An Efficient Indexing Technique for Accelerating Graph Data Mining. It is an open-source C library that facilitates a memory efficient and on-the-fly indexing of large graphs. Many graph mining algorithms process large graphs with several passes to obtain the final results that suffers from huge I/O cost. GraphIdx indexes a block of graph data for a set of nodes based on the empirical evaluation of edges. Due to the indexed graph data, graph mining algorithms can access and process only the related nodes and their edges instead of a complete scan of the graph. Since GraphIdx enables graph mining algorithms to access only related data, the number of I/Os is significantly reduced.
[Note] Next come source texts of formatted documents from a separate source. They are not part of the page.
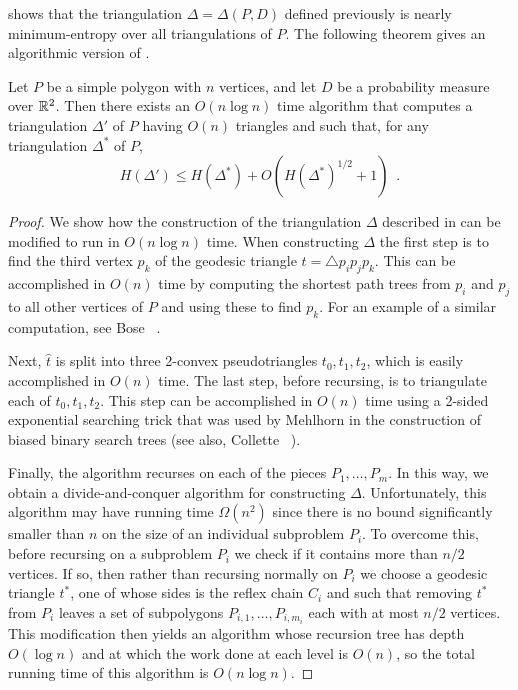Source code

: \documentclass[acmtalg]{acmsmall}
\newcommand{\z}[1]{{\hat{#1}}}
\begin{document}
 shows that the triangulation
$\Delta=\Delta(P,D)$ defined previously is nearly minimum-entropy over
all triangulations of $P$.  The following theorem gives an algorithmic
version of .

\begin{thm}
Let $P$ be a simple polygon with $n$ vertices, and let $D$ be a
probability measure over $\mathbb{R}^2$.  Then there exists an $O(n\log n)$
time algorithm that computes a triangulation $\Delta'$ of $P$ having
$O(n)$ triangles and such that, for any triangulation $\Delta^*$ of
$P$,
\[
    H(\Delta') \le H(\Delta^*) + O(H(\Delta^*)^{1/2}+1) \enspace .
\]
\end{thm}

\begin{proof}
We show how the construction of the triangulation $\Delta$ described in
 can be modified to run in $O(n\log n)$ time.  When
constructing $\Delta$ the first step is to find the third vertex $p_k$ of the
geodesic triangle $t=\triangle p_i p_j p_k$.  This can be accomplished
in $O(n)$ time by computing the shortest path trees from $p_i$ and
$p_j$ to all other vertices of $P$ and using these to find $p_k$.  For
an example of a similar computation, see Bose \etal\
\cite[Section~2.2]{bdhlim07}.

Next, $\z t$ is split into three 2-convex pseudotriangles $t_0,t_1,t_2$,
which is easily accomplished in $O(n)$ time.  The last step, before
recursing, is to triangulate each of $t_0,t_1,t_2$.  This step can be
accomplished in $O(n)$ time using a 2-sided exponential searching
trick that was used by Mehlhorn \cite{m75} in the construction of
biased binary search trees (see also, Collette \etal\
\cite[Theorem~1]{cdilm08}).

Finally, the algorithm recurses on each of the pieces
$P_1,\ldots,P_m$.  In this way, we obtain a divide-and-conquer
algorithm for constructing $\Delta$.  Unfortunately, this algorithm
may have running time $\Omega(n^2)$ since there is no bound
significantly smaller than $n$ on the size of an individual subproblem
$P_i$.  To overcome this, before recursing on a subproblem $P_i$ we
check if it contains more than $n/2$ vertices.  If so, then rather
than recursing normally on $P_i$ we choose a geodesic triangle $t^*$,
one of whose sides is the reflex chain $C_i$ and such that removing
$t^*$ from $P_i$ leaves a set of subpolygons
$P_{i,1},\ldots,P_{i,m_i}$ each with at most $n/2$ vertices.  This
modification then yields an algorithm whose recursion tree has depth
$O(\log n)$ and at which the work done at each level is $O(n)$, so the
total running time of this algorithm is $O(n\log n)$.


\end{proof}
\end{document}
Moreover, GraphIdx accredits many graph mining algorithms can process data in parallel due to the indexed graph data.
gcc graphidx.c -o graphidx
#include "graphidx.h"
/* Graph dataset information
- Represented using adjacency list
- Data in binary format */
char* dataset_path = "....";
char* index_table_path = "....";
int t = 1; // Graph type: 0=undirected, 1=directed
int r = ...; // #nodes in a subgraph
int N = ...; // Max node id in the graph
init_graphidx(t, r, N, dataset_path, index_table_path);
construct_index_table();
load_index_table();
/* Only use for a directed graph */
int v = ...;
int num_blocks = 0;
int* i_block_ids = get_incoming_blocks(v, &num_blocks);
/* All neighbor nodes will return incase of an undirected graph */
int to_node = ...;
int in_degree = 0;
int* i_node_ids = get_incoming_nodes(to_node, &in_degree);
/* All neighbor nodes will return incase of an undirected graph */
int from_node = ...;
int out_degree = 0;
int* o_node_ids = get_outgoing_nodes(from_node, &out_degree);
/* Only use for a directed graph */
/* Return result: 0=Negative, 1=Positive */
int u = ...;
int v = ...;
int result = is_outneighbor(u, v);
/*
- First column shows the from node id
- Second column shows the value of out-degree
- Other columns list the outgoing node ids */
printf("Show all outgoing nodes of all nodes.\n");
for(int node = 0; node < N; node++){
int num_nodes = 0;
int* o_node_ids = get_outgoing_nodes(node, &num_nodes);
printf("%d %d ", node, num_nodes);
for(int i=0; i<num_nodes; i++){
printf("%d ", o_node_ids[i]);
}
printf("\n");
}
printf("\n\n");
/*
- First column shows the to node id
- Second column shows the value of in-degree
- Other columns list the incoming node ids */
printf("Show all incoming nodes of all nodes.\n");
for(int node = 0; node<N; node++){
int num_nodes = 0;
int* i_node_ids = get_incoming_nodes(node, &num_nodes);
printf("%d %d ", node, num_nodes);
for(int i=0; i<num_nodes; i++){
printf("%d ", i_node_ids[i]);
}
printf("\n");
free(i_node_ids);
i_node_ids = NULL;
}